Material to process »

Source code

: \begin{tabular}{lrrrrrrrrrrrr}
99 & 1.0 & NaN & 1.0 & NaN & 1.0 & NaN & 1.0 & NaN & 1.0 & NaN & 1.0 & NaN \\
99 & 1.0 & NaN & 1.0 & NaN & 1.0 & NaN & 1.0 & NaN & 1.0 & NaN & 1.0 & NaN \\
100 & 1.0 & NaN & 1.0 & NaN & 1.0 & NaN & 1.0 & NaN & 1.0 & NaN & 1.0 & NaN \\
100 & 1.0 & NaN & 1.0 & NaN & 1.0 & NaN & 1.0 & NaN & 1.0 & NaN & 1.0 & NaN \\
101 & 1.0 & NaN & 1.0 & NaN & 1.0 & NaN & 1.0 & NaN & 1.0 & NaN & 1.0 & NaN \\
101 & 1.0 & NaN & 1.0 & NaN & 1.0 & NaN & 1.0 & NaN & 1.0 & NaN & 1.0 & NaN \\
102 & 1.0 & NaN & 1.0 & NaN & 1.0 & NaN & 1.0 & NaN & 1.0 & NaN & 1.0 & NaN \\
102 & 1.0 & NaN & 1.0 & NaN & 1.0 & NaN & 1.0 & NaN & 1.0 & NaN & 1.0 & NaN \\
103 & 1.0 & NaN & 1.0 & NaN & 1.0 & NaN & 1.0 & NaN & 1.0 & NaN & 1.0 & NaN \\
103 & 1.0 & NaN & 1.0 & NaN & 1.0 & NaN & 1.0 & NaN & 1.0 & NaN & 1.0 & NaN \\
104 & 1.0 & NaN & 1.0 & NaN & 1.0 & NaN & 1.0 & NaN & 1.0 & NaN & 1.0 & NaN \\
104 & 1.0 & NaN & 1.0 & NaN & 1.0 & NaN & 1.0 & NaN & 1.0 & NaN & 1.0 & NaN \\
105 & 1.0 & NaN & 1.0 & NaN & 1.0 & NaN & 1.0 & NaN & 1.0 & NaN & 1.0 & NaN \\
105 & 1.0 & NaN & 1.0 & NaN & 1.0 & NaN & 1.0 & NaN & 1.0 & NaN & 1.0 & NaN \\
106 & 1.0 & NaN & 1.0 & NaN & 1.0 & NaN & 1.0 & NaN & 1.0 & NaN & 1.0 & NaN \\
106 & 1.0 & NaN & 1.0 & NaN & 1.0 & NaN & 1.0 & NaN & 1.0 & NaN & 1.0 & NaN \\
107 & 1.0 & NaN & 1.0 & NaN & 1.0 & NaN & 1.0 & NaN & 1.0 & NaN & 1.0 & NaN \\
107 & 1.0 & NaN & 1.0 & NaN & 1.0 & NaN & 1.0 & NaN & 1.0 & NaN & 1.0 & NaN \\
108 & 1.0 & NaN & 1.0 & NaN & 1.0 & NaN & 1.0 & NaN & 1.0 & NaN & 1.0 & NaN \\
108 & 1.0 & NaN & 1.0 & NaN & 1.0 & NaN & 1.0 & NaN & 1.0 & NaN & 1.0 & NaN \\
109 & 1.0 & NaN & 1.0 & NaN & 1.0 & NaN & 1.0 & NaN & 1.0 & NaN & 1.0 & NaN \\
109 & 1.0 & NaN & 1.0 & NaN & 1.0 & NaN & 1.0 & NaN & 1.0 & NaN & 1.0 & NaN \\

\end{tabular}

Task to complete »
When a line of the material above contains the string "tabular", it counts. State the total and nothing more.

Solved exercise »
2